According to Andreas Heiz, customer intelligence leader Middle East & Africa, at SAS Institute, in order for marketers to better ‘market’ to and engage with customers, they need to first break down their business intentions before making strategic plans to approach the customer.
“You need to carefully define what you want to do as a business and what you hope to achieve, outside of just making money,” states Heiz. “Lets look at the basics, most people want to win customers, retain them, maximise the value of the outbound and inbound conversations with them at every touch point, as well as minimise risk to the business and then optimise the company’s goals. Whether that is to sell more units, engage more sales tools or optimise the value chain.”
Embrace the market
But in order to achieve the above there are some basic business rules that need to be taken into consideration. Looking at the market, as it now stands, we can see that the CRM manager of the past has been replaced with the CEM or Customer Experience Manager. This person is armed with the task of acknowledging and embracing changing market indicators and factors such as economic climate, buying patterns, customer loyalty challenges and ever evolving customer touch points.
“The notion that loyalty is given is gone, customers investigate the products they want and need themselves, they no longer just call one service provider and settle on a service from them because they are loyal to the brand,” adds Heiz. “What this translates to, for the marketer, is that promotions and engagement is now less about selling and more about interaction. Bearing in mind that social media is fuelling this decision making process as well.
“Yes it makes it more difficult for us. We need to be cognisant of the fact that we can’t lump people into the same cookie jar or genre anymore – everyone and everyone’s needs truly are unique. And the customer will do his best to find and source what best suits his desires.”
Different channels
The bottom line in this evolving paradigm is that everyone today, no matter how much we want to believe that it is connected, is in fact disconnected. Customers approach everything through different channels, from the web to a face-to-face interaction, and each of these channels often provide and promote a different message.
What one needs to aim towards is streamlining the message from these interactions, into a single voice or message. One that communicates one offering, one service, one product with standard features – the experience needs to be the same no matter the channel.

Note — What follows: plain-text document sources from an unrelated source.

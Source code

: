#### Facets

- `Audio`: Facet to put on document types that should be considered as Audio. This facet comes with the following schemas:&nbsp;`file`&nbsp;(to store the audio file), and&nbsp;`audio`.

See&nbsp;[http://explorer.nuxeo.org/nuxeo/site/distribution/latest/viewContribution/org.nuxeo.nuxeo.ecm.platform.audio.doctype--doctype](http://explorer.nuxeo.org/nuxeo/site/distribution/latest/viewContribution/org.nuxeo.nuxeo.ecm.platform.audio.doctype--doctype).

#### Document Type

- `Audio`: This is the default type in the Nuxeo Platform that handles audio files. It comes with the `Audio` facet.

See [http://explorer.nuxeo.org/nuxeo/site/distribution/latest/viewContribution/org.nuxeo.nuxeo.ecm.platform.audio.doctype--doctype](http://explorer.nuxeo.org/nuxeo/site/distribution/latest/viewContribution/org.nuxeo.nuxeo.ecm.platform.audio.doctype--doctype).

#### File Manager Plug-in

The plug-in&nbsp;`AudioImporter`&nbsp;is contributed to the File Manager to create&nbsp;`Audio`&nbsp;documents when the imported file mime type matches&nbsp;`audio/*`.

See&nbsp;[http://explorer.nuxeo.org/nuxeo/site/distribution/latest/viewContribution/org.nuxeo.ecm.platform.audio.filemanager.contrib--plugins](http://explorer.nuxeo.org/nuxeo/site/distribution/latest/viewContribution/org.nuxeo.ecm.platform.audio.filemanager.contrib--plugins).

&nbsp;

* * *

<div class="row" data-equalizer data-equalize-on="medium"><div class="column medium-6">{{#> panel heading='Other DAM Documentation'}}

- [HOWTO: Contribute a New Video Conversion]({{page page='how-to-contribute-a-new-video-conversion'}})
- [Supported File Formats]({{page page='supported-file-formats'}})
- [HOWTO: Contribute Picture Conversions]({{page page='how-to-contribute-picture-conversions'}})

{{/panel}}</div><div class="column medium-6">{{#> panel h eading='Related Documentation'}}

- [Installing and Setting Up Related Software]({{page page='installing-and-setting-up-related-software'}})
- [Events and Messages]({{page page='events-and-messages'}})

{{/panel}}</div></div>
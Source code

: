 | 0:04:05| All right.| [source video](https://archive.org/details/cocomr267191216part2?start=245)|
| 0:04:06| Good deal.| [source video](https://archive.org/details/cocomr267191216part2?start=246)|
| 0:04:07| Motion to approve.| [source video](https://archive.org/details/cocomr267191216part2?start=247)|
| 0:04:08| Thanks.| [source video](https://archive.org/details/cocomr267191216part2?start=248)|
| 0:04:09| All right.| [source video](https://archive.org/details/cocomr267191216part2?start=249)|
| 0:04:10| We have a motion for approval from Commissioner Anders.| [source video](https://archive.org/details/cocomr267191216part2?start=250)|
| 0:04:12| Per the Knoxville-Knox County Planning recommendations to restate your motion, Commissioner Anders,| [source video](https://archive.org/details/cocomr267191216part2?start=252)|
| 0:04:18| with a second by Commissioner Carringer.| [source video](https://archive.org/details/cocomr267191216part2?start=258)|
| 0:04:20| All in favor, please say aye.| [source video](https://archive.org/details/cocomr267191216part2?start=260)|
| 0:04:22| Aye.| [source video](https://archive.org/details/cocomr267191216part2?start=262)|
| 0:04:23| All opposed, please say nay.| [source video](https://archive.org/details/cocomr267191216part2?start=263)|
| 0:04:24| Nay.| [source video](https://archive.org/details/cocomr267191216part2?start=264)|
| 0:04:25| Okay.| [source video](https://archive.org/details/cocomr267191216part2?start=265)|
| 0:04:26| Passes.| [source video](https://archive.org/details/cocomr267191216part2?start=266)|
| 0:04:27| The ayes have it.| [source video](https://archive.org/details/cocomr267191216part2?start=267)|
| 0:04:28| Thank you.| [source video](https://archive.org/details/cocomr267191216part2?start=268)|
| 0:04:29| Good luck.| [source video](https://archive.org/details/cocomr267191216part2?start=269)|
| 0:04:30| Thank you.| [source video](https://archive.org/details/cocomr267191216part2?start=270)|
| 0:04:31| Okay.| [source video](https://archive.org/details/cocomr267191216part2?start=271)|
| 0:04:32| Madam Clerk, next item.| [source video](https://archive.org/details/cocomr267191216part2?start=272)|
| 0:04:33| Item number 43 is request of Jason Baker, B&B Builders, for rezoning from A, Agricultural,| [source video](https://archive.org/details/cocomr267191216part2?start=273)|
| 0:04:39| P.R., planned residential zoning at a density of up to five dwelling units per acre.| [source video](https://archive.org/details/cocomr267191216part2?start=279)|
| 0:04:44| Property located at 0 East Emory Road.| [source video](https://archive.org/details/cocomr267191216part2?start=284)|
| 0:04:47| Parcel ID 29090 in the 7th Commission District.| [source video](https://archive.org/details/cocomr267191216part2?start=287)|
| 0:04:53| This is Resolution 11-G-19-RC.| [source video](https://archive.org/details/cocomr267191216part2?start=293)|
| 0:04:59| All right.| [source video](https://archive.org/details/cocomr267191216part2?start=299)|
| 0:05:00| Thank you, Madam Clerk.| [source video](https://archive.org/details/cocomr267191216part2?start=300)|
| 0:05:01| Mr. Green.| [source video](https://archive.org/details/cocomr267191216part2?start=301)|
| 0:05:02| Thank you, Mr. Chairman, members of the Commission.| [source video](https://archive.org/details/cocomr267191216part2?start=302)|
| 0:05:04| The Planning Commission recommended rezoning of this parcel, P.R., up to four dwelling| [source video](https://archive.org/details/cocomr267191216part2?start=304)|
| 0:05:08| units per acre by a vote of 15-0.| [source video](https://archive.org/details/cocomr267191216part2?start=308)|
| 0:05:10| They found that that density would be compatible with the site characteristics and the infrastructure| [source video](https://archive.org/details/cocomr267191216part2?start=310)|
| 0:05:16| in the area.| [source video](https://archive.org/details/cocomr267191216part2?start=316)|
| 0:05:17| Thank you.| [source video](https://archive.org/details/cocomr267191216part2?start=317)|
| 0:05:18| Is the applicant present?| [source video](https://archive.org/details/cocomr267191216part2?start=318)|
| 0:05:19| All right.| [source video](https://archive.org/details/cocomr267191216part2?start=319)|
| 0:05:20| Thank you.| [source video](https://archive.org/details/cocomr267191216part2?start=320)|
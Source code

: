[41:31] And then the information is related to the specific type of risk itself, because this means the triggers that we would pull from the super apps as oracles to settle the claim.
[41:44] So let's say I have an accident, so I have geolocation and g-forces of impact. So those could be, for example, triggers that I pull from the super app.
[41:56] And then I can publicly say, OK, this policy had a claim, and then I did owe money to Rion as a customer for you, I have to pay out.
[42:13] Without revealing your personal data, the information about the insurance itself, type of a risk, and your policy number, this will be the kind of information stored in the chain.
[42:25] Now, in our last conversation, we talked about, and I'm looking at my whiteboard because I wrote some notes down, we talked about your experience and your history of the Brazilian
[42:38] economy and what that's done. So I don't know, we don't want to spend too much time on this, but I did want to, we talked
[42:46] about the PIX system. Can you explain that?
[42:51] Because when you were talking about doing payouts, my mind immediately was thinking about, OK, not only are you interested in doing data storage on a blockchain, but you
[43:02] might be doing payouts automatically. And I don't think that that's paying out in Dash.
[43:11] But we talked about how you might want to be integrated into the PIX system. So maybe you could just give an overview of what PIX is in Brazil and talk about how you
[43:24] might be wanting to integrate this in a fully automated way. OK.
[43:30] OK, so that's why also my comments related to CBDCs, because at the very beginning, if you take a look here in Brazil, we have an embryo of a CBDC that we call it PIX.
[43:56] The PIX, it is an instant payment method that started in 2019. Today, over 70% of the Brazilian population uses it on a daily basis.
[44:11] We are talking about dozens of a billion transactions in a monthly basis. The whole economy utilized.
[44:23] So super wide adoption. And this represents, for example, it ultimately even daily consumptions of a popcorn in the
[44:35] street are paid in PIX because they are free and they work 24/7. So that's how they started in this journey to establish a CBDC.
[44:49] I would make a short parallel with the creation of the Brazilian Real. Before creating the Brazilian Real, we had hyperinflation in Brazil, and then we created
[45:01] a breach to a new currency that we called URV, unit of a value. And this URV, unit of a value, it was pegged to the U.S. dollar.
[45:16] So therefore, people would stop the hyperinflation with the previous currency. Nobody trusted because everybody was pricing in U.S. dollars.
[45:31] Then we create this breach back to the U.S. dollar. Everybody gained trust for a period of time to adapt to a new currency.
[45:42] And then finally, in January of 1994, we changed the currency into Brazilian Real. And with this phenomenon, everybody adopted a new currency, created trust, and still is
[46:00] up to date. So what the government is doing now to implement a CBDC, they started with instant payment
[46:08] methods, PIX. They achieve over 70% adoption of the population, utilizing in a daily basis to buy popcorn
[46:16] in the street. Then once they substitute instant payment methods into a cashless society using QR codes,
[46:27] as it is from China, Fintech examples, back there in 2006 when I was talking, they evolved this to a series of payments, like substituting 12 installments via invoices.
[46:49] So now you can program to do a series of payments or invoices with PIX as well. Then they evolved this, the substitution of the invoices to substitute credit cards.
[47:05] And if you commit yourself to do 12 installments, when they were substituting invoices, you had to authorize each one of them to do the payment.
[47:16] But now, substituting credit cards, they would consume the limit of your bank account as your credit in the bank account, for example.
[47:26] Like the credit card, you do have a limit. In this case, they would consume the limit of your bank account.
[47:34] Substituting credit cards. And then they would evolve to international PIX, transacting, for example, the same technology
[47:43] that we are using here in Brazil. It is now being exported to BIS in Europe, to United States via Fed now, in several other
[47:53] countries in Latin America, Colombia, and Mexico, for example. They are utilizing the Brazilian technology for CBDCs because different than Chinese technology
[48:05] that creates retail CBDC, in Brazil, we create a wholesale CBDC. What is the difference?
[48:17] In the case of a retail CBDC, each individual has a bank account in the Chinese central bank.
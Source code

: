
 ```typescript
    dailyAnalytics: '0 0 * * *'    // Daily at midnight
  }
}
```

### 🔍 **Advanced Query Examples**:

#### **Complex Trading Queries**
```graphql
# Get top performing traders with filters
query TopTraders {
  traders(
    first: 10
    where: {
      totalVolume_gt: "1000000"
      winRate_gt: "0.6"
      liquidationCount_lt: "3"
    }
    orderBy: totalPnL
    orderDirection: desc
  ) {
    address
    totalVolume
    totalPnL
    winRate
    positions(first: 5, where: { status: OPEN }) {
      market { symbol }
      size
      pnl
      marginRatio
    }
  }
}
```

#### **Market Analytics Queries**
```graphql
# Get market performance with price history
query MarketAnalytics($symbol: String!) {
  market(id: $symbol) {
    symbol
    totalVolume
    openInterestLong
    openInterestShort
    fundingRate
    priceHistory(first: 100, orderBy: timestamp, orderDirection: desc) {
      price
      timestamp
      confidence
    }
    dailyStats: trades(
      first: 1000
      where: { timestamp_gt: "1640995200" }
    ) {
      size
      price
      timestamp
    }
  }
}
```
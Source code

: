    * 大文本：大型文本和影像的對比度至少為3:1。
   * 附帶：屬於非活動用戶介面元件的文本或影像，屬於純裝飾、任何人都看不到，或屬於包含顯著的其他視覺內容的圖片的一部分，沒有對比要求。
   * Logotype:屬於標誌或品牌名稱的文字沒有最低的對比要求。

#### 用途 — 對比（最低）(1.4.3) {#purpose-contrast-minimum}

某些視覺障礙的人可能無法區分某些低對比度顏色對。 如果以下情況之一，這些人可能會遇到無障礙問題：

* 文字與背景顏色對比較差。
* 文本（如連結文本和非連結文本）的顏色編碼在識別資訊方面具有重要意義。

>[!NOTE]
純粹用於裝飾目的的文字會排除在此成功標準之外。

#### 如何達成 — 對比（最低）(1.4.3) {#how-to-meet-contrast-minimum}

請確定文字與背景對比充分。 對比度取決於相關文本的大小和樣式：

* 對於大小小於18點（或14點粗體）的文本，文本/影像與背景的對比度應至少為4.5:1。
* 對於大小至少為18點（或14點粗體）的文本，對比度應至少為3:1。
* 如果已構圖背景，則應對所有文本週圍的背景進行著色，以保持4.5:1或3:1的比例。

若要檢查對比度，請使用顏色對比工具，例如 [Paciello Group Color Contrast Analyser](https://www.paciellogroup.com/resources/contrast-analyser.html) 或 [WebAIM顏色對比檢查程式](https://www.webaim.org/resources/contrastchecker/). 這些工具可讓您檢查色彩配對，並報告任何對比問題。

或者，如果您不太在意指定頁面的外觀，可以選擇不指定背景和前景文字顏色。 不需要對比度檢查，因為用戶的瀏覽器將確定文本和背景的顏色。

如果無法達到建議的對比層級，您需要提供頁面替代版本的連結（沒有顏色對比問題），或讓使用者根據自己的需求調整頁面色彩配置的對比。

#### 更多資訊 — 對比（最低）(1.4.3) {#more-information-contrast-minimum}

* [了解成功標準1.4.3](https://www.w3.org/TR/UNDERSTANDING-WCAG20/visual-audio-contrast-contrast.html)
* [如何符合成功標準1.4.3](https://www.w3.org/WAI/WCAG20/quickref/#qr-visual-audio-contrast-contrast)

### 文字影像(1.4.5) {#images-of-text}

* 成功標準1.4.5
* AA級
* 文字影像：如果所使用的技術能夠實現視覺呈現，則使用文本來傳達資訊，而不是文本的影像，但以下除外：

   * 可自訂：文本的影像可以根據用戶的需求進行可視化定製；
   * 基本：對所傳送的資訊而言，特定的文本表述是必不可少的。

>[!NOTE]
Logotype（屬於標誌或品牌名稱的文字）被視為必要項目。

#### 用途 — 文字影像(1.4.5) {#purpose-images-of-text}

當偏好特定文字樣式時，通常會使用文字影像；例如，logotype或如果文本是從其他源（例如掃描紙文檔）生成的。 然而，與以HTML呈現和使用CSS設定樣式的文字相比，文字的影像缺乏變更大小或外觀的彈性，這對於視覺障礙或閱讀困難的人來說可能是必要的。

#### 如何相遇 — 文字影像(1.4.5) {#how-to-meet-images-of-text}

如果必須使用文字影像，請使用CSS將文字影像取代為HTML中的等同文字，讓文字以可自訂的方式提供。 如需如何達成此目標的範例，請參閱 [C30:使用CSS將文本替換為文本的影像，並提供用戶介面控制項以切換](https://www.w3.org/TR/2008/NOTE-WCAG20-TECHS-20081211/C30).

“This is easier said than done as the existing solutions available today simply cannot keep up. They all offer the information we need, but they do so by way of independent silos of customer data that are not linked, and from which we cannot pull or extract the full potential of the data they house,” warns Heiz.
Research conducted by the Loyalty Effect highlights that 33% of companies are experiencing higher costs to sell services and retain customers. This indicates that a lot of time and resource is being thrown at the customer engagement model with no guarantee for success. Heiz says that customers who accept that they need to have a natural conversation with their clients are currently the most successful, particularly those that embrace and leverage real-time decision-making.
Giving customers what they need
“Don’t fall into the trap of focussing on the needs of your product managers or sales people. Traditionally the manager who shouts the loudest gets what he is asking for and the emphasis on the customer is lost,” says Heiz. “Look at the data for the facts, rely on your business model for the answers and go back to what you want to achieve as a business, only then will you be servicing your customer and not your product manager.”
According to Heiz the model and approach is not difficult. “Marketing is not based on clairvoyance, it is a science that relies on tools such as marketing optimisation, customer engagement models, analytics and real-time decision-making,” he states. “It is based on the notion of a corporate cockpit that navigates through customer information by way of planning, monitoring, simulation and control. We need to use technology to enable us to see where we are going and how what we do impacts the customer.
“We need to optimise the decisions we take and we can do this by collecting information from data systems, optimising it, and then acting on it by sending an email or engaging through a phone call. Once we have interacted with the customer we can visualise the experience and draw conclusions from it by analysing and monitoring its success. As a business you need to change from being an oil tanker to a jet plane – you need to move quickly and be agile. You will only achieve this by investing time and thought into the decisions you make about customers. It is that, or be content to sit at a roadblock and let your competitors pass you by,” ends Heiz.